Task prompt = Write out exactly, please, the lines from the one containing "Informations sur les" to the end of the material.

Data =
Segment Open
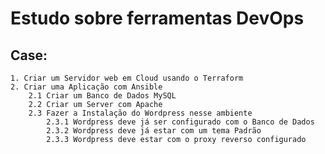 # Estudo sobre ferramentas DevOps

## Case:
    1. Criar um Servidor web em Cloud usando o Terraform
    2. Criar uma Aplicação com Ansible
        2.1 Criar um Banco de Dados MySQL
        2.2 Criar um Server com Apache
        2.3 Fazer a Instalação do Wordpress nesse ambiente
            2.3.1 Wordpress deve já ser configurado com o Banco de Dados
            2.3.2 Wordpress deve já estar com um tema Padrão 
            2.3.3 Wordpress deve estar com o proxy reverso configurado
            
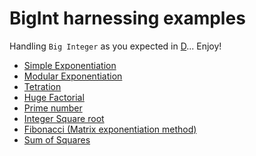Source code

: # BigInt harnessing examples

Handling `Big Integer` as you expected in [D](https://dlang.org/phobos/std_bigint.html)... Enjoy!

  - [Simple Exponentiation](https://github.com/miscelleanous-projs/bigint-examples/tree/main/simple)
  - [Modular Exponentiation](https://github.com/miscelleanous-projs/bigint-examples/tree/main/modular)
  - [Tetration](https://github.com/miscelleanous-projs/bigint-examples/tree/main/tetration)
  - [Huge Factorial](https://github.com/miscelleanous-projs/bigint-examples/tree/main/factorial)
  - [Prime number](https://github.com/miscelleanous-projs/bigint-examples/tree/main/prime)
  - [Integer Square root](https://github.com/miscelleanous-projs/bigint-examples/tree/main/isqrt)
  - [Fibonacci (Matrix exponentiation method)](https://github.com/miscelleanous-projs/bigint-examples/tree/main/fibonacci-m)
  - [Sum of Squares]()

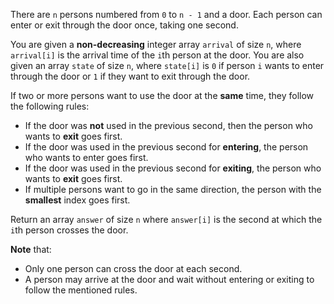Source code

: There are `n` persons numbered from `0` to `n - 1` and a door. Each person can enter or exit through the door once, taking one second.

You are given a **non-decreasing** integer array `arrival` of size `n`, where `arrival[i]` is the arrival time of the `i`th person at the door. You are also given an array `state` of size `n`, where `state[i]` is `0` if person `i` wants to enter through the door or `1` if they want to exit through the door.

If two or more persons want to use the door at the **same** time, they follow the following rules:

- If the door was **not** used in the previous second, then the person who wants to **exit** goes first.
- If the door was used in the previous second for **entering**, the person who wants to enter goes first.
- If the door was used in the previous second for **exiting**, the person who wants to **exit** goes first.
- If multiple persons want to go in the same direction, the person with the **smallest** index goes first.

Return an array `answer` of size `n` where `answer[i]` is the second at which the `i`th person crosses the door.

**Note** that:

- Only one person can cross the door at each second.
- A person may arrive at the door and wait without entering or exiting to follow the mentioned rules.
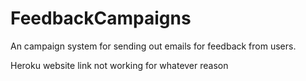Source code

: # FeedbackCampaigns
An campaign system for sending out emails for feedback from users. 

Heroku website link not working for whatever reason
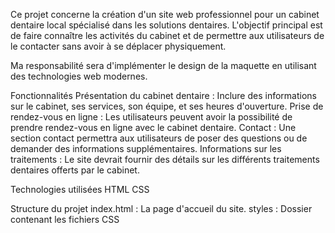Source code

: Ce projet concerne la création d'un site web professionnel pour un cabinet dentaire local spécialisé dans les solutions dentaires. L'objectif principal est de faire connaître les activités du cabinet et de permettre aux utilisateurs de le contacter sans avoir à se déplacer physiquement.

 Ma responsabilité sera d'implémenter le design de la maquette en utilisant des technologies web modernes.

 Fonctionnalités
Présentation du cabinet dentaire : Inclure des informations sur le cabinet, ses services, son équipe, et ses heures d'ouverture.
Prise de rendez-vous en ligne : Les utilisateurs peuvent avoir la possibilité de prendre rendez-vous en ligne avec le cabinet dentaire.
Contact : Une section contact permettra aux utilisateurs de poser des questions ou de demander des informations supplémentaires.
Informations sur les traitements : Le site devrait fournir des détails sur les différents traitements dentaires offerts par le cabinet.

Technologies utilisées
HTML
CSS

Structure du projet
index.html : La page d'accueil du site.
styles : Dossier contenant les fichiers CSS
Segment Closed
Reply to the exercise =
Informations sur les traitements : Le site devrait fournir des détails sur les différents traitements dentaires offerts par le cabinet.

Technologies utilisées
HTML
CSS

Structure du projet
index.html : La page d'accueil du site.
styles : Dossier contenant les fichiers CSS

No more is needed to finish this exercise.